Here’s what Johnson kept from the Columbo formula: We in the audience meet the murderer and victim in the first act. We see the murder. The detective has no trouble figuring out whodunnit. The detective drives an old, ratty car. Each episode features, if not A-iist guest stars, than at least some beloved B-listers. The detective is a lot smarter than they first present. The story is built around the duel between detective and murderer where the issue is not whodunnit but how—and how to prove it. As the episode progresses, the murder grows increasingly annoyed with the detective’s persistence.
Here’s what Johnson changed. Unlike Peter Falk’s Lieutenant Columbo, Natasha Lyonne’s Charlie Cale is not police. She’s a civilian who has reason to avoid police. Columbo is rarely in personal jeopardy. Charlie is rarely safe. If she loses her duel with the murderer she might be killed herself. Where Columbo has a steady job, Charlie is on the run. There’s a big bad out there, hunting her—an element borrowed from the TV version of The Fugitive (1963-1967). That increases the stakes for Charlie: the more time she spends nailing the killer the more she risks. Where Columbo can cuff the perpetrator, Charlie has to somehow deliver them to authorities she’s trying to avoid. All of these changes add interest. Another key departure is the setting. where the murderers in Columbo were all rich, privileged Angelinos, the murderers in Poker Face can be any class you'd encounter in the backwaters of the rural American Southwest.

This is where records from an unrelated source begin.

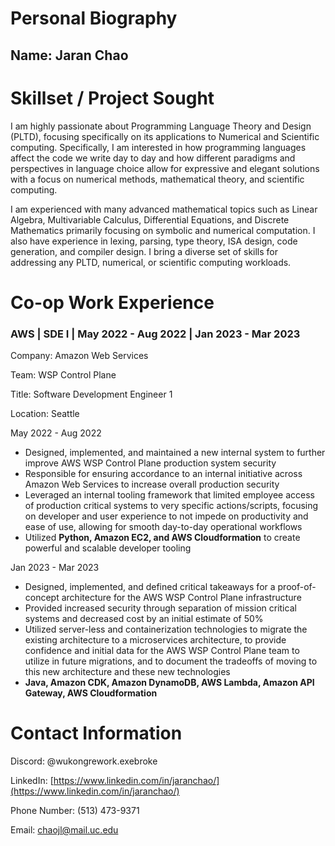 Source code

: # Personal Biography

## Name: Jaran Chao

# Skillset / Project Sought

I am highly passionate about Programming Language Theory and Design (PLTD), focusing specifically on its applications to Numerical and Scientific computing. Specifically, I am interested in how programming languages affect the code we write day to day and how different paradigms and perspectives in language choice allow for expressive and elegant solutions with a focus on numerical methods, mathematical theory, and scientific computing.

I am experienced with many advanced mathematical topics such as Linear Algebra, Multivariable Calculus, Differential Equations, and Discrete Mathematics primarily focusing on symbolic and numerical computation. I also have experience in lexing, parsing, type theory, ISA design, code generation, and compiler design. I bring a diverse set of skills for addressing any PLTD, numerical, or scientific computing workloads.

# Co-op Work Experience

### AWS | SDE I | May 2022 - Aug 2022 | Jan 2023 - Mar 2023

Company: Amazon Web Services

Team: WSP Control Plane

Title: Software Development Engineer 1

Location: Seattle

May 2022 - Aug 2022

- Designed, implemented, and maintained a new internal system to further improve AWS WSP Control Plane production system security
- Responsible for ensuring accordance to an internal initiative across Amazon Web Services to increase overall production security
- Leveraged an internal tooling framework that limited employee access of production critical systems to very specific actions/scripts, focusing on developer and user experience to not impede on productivity and ease of use, allowing for smooth day-to-day operational workflows
- Utilized **Python, Amazon EC2, and AWS Cloudformation** to create powerful and scalable developer tooling

Jan 2023 - Mar 2023

- Designed, implemented, and defined critical takeaways for a proof-of-concept architecture for the AWS WSP Control Plane infrastructure
- Provided increased security through separation of mission critical systems and decreased cost by an initial estimate of 50%
- Utilized server-less and containerization technologies to migrate the existing architecture to a microservices architecture, to provide confidence and initial data for the AWS WSP Control Plane team to utilize in future migrations, and to document the tradeoffs of moving to this new architecture and these new technologies
- **Java, Amazon CDK, Amazon DynamoDB, AWS Lambda, Amazon API Gateway, AWS Cloudformation**

# Contact Information

Discord: @wukongrework.exebroke

LinkedIn: [https://www.linkedin.com/in/jaranchao/](https://www.linkedin.com/in/jaranchao/)

Phone Number: (513) 473-9371

Email: [chaojl@mail.uc.edu](chaojl@mail.uc.edu) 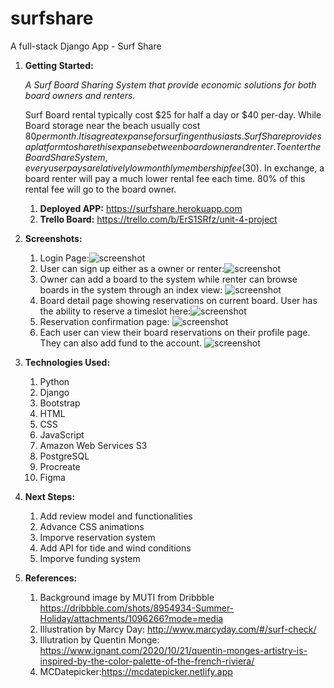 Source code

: # surfshare
A full-stack Django App - Surf Share
1. __Getting Started:__<br>

   <em> A Surf Board Sharing System that provide economic solutions for both board owners and renters.</em><br>

   Surf Board rental typically cost $25 for half a day or $40 per-day. While Board storage near the beach usually cost $80 per month. It is a great expanse for surfing enthusiasts. SurfShare provides a platform to share this expanse between board owner and renter. To enter the Board Share System, every user pays a relatively low monthly membership fee ($30). In exchange, a board renter will pay a much lower rental fee each time. 80% of this rental fee will go to the board owner.
   1. __Deployed APP:__
   https://surfshare.herokuapp.com
   2. __Trello Board:__
   https://trello.com/b/ErS1SRfz/unit-4-project
2. __Screenshots:__
   1. Login Page:<img src="main_app/static/images/readme/login.png" alt="screenshot">
   2. User can sign up either as a owner or renter:<img src="main_app/static/images/readme/sign-up.png" alt="screenshot">
   3. Owner can add a board to the system while renter can browse boards in the system through an index view: <img src="main_app/static/images/readme/b-index.png" alt="screenshot">
   4. Board detail page showing reservations on current board. User has the ability to reserve a timeslot here:<img src="main_app/static/images/readme/b-detail.png" alt="screenshot">
   5. Reservation confirmation page: <img src="main_app/static/images/readme/reserve.png" alt="screenshot">
   6. Each user can view their board reservations on their profile page. They can also add fund to the account. <img src="main_app/static/images/readme/profile.png" alt="screenshot">

3. __Technologies Used:__
   1. Python
   2. Django
   3. Bootstrap
   4. HTML
   5. CSS
   6. JavaScript
   7. Amazon Web Services S3
   8. PostgreSQL
   9. Procreate
   10. Figma
4. __Next Steps:__
   1. Add review model and functionalities
   2. Advance CSS animations
   3. Imporve reservation system
   4. Add API for tide and wind conditions
   5. Imporve funding system
5. __References:__
   1. Background image by MUTI from Dribbble https://dribbble.com/shots/8954934-Summer-Holiday/attachments/1096266?mode=media
   2. Illustration by Marcy Day: http://www.marcyday.com/#/surf-check/
   3. Illutration by Quentin Monge: https://www.ignant.com/2020/10/21/quentin-monges-artistry-is-inspired-by-the-color-palette-of-the-french-riviera/
   4. MCDatepicker:https://mcdatepicker.netlify.app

One change strikes me as unnecessary—beyond setting up the first episode. Where Columbo is just a very smart detective, Charlie has a superpower: she’s a human lie detector who knows infallibly when anyone lies to her. Nobody can bullshit her.
But, finally, here’s the creepy change. In Columbo, time is linear. We start with the murder and then Columbo shows up and solves it. In Poker Face, while we also start with the murder, the next act has time jumping backwards. We discover in flashback that Charlie has already been on the scene even before the crime was committed. Not only that, but she has developed a relationship with the victim. For Columbo, it’s a job. For Charlie, it’s personal. But that fact, week after week, makes her something of an Angel of Death. It makes Charlie a fatally dangerous person to befriend. As she wanders through the American Southwest, the people she meets and befriends all wind up dead. You have the comfort to know that she'll solve your murder. But that's hardly compensation for getting murdered in the first place. Charlie’s a smart detective. I wonder how she’ll deal with it when she catches on that she is, as she says in the trailer, “a death magnet.”